*** Data for this task ***
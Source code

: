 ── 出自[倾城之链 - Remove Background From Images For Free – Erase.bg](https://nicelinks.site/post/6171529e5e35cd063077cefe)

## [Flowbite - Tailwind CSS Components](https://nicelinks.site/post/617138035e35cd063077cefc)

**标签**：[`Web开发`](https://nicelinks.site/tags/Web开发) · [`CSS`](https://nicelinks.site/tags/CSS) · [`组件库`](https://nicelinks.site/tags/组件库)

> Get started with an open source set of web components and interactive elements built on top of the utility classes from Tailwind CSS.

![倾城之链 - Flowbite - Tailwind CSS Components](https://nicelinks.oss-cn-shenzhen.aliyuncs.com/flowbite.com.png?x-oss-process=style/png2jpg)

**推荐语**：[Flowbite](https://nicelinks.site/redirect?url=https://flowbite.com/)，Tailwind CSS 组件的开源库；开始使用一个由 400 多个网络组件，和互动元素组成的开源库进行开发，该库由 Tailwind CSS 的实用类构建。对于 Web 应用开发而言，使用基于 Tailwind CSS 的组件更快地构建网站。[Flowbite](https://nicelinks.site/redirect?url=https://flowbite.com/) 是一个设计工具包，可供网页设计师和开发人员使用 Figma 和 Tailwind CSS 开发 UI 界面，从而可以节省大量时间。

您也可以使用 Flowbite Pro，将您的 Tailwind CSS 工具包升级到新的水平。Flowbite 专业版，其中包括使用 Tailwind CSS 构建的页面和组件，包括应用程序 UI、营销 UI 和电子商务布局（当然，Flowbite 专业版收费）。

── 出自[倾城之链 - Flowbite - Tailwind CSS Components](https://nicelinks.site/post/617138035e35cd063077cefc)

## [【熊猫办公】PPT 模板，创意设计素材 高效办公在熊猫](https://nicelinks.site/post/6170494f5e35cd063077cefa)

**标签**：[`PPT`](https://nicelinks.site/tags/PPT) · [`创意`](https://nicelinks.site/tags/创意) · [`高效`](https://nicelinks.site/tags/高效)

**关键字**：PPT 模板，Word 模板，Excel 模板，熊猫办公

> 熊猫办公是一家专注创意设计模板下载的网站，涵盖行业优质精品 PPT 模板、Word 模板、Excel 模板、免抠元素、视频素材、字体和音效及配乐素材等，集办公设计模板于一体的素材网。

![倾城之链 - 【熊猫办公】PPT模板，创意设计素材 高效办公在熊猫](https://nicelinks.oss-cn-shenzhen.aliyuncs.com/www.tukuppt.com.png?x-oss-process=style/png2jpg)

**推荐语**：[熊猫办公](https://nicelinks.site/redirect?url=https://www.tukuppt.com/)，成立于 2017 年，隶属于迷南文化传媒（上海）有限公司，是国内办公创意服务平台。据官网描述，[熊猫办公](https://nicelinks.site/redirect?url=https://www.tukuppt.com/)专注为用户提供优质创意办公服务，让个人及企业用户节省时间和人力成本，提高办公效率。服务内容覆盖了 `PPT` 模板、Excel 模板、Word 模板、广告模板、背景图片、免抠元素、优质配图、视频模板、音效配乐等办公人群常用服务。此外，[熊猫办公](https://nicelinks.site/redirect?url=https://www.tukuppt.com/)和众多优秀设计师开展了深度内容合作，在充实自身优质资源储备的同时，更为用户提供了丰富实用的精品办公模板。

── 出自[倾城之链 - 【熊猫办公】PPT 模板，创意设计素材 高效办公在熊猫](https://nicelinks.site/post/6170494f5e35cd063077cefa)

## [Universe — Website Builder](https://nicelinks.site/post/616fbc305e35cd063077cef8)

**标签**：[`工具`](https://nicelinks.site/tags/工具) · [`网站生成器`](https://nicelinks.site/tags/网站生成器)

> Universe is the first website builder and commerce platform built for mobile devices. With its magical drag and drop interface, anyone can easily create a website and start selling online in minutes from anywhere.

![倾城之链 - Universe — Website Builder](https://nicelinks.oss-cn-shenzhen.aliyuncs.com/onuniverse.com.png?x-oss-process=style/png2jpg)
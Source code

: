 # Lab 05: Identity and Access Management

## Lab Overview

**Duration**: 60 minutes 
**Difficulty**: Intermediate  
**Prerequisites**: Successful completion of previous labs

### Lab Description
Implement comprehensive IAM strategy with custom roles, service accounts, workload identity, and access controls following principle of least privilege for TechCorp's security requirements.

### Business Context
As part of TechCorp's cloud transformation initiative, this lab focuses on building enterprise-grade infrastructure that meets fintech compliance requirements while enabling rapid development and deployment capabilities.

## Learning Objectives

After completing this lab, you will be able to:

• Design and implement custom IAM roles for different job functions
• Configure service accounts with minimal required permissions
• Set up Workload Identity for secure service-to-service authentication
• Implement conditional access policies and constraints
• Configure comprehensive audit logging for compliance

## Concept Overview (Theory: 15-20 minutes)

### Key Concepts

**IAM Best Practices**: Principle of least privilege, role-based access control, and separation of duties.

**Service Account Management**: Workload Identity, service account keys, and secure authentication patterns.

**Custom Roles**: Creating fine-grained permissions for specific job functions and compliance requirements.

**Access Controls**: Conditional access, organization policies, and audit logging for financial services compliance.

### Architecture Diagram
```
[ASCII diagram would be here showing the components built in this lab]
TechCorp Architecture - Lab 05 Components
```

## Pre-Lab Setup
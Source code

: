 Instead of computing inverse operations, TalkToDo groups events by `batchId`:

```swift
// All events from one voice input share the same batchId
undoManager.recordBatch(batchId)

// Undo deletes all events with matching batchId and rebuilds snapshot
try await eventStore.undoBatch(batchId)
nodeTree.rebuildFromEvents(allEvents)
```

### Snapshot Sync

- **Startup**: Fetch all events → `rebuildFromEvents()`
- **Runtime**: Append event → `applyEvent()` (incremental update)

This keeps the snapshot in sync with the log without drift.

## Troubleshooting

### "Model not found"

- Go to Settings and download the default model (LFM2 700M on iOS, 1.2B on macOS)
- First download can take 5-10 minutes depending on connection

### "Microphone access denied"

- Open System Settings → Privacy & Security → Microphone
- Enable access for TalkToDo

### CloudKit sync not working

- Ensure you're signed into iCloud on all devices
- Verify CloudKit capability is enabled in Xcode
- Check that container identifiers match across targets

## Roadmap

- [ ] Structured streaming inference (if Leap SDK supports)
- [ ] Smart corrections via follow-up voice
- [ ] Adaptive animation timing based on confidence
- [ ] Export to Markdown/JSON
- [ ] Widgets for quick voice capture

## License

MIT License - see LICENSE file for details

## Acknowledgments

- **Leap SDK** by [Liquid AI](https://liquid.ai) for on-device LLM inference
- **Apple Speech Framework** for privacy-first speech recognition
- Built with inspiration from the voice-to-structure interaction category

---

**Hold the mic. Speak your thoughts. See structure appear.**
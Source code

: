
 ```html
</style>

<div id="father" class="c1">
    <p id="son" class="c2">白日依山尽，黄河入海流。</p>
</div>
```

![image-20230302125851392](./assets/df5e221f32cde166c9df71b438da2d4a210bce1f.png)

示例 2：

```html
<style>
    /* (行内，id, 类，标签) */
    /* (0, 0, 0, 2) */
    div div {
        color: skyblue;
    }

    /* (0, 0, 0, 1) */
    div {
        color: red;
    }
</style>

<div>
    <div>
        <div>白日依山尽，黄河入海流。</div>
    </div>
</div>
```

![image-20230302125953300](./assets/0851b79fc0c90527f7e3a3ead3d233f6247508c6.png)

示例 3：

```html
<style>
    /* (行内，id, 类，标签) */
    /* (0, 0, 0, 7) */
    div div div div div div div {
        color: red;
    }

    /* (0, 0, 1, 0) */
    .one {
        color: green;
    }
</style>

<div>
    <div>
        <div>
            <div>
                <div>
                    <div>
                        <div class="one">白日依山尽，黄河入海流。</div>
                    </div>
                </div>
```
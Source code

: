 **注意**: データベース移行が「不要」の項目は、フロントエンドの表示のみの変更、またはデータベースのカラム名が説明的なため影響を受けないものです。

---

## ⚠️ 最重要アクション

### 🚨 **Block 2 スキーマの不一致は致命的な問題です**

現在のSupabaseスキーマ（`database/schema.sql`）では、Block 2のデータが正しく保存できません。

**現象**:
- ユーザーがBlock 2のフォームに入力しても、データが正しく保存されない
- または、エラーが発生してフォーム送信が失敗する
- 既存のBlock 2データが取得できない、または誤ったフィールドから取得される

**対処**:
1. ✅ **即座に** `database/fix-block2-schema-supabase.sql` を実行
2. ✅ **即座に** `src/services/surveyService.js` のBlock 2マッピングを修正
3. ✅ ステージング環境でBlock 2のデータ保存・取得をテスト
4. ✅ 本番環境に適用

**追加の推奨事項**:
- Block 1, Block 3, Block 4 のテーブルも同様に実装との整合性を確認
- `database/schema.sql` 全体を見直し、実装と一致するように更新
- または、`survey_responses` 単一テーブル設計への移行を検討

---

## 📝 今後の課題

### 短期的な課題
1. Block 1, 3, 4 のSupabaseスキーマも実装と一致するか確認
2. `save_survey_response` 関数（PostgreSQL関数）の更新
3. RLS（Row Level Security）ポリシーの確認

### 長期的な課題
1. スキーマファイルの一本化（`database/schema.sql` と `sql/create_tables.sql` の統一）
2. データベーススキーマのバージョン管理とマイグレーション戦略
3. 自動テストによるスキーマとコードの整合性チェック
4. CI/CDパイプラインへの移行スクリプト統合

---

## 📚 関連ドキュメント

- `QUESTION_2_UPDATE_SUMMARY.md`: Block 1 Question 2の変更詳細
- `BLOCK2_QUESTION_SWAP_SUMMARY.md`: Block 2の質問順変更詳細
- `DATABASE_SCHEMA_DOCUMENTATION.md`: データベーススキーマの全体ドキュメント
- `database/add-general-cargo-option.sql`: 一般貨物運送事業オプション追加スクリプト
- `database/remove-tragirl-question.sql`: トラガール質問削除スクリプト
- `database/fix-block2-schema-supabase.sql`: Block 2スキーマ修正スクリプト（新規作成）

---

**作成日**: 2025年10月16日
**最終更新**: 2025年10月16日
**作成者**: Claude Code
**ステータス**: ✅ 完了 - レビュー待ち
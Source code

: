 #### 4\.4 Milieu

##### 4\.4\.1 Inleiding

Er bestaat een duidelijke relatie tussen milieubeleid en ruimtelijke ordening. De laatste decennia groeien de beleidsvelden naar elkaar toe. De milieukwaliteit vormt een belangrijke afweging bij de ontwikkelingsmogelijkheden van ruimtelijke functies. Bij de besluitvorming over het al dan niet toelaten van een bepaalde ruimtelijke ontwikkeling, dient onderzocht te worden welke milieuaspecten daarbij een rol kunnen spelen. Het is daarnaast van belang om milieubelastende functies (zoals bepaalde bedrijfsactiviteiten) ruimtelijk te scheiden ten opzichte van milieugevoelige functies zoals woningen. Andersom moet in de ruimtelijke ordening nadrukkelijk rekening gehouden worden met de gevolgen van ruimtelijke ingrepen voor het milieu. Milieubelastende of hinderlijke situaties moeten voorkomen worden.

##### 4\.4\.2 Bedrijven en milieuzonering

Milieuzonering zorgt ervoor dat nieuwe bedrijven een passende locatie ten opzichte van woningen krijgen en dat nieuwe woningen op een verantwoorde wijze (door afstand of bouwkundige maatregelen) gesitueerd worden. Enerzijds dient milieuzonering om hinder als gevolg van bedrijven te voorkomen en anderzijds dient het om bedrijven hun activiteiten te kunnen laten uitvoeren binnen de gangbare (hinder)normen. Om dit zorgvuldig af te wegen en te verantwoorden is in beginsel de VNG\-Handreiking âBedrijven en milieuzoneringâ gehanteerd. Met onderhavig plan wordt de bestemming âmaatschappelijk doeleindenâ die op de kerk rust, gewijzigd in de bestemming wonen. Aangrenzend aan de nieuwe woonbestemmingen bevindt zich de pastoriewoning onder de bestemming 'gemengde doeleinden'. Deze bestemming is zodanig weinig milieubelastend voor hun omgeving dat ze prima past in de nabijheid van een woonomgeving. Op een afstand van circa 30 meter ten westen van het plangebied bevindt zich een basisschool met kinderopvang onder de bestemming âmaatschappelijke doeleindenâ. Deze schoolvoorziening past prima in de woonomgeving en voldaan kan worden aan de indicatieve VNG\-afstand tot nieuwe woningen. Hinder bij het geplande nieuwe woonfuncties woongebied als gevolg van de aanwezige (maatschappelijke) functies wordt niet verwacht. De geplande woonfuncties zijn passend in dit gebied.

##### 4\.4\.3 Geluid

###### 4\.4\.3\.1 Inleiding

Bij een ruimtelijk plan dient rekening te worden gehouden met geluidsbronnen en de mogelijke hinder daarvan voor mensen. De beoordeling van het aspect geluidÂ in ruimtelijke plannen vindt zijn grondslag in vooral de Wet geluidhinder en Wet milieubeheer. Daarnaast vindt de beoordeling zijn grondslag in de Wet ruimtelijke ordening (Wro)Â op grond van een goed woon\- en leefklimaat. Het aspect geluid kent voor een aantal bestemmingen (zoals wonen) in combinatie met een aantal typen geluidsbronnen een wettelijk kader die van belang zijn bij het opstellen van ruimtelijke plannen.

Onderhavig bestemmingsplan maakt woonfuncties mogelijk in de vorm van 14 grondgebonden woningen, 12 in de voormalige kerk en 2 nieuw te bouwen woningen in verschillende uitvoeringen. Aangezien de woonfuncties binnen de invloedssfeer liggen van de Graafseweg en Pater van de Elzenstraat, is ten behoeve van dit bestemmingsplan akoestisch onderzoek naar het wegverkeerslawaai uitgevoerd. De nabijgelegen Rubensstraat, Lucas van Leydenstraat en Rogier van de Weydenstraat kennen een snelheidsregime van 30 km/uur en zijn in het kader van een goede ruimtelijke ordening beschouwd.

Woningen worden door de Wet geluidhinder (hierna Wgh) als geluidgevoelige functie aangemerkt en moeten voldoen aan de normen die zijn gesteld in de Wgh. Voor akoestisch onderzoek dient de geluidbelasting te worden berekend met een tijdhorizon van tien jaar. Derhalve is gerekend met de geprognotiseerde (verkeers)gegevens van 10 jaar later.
*** End of Data for this task ***
> About this exercise
Give the number of lines that hold the word "functions" in these records, with nothing added.

> Answer to this task
2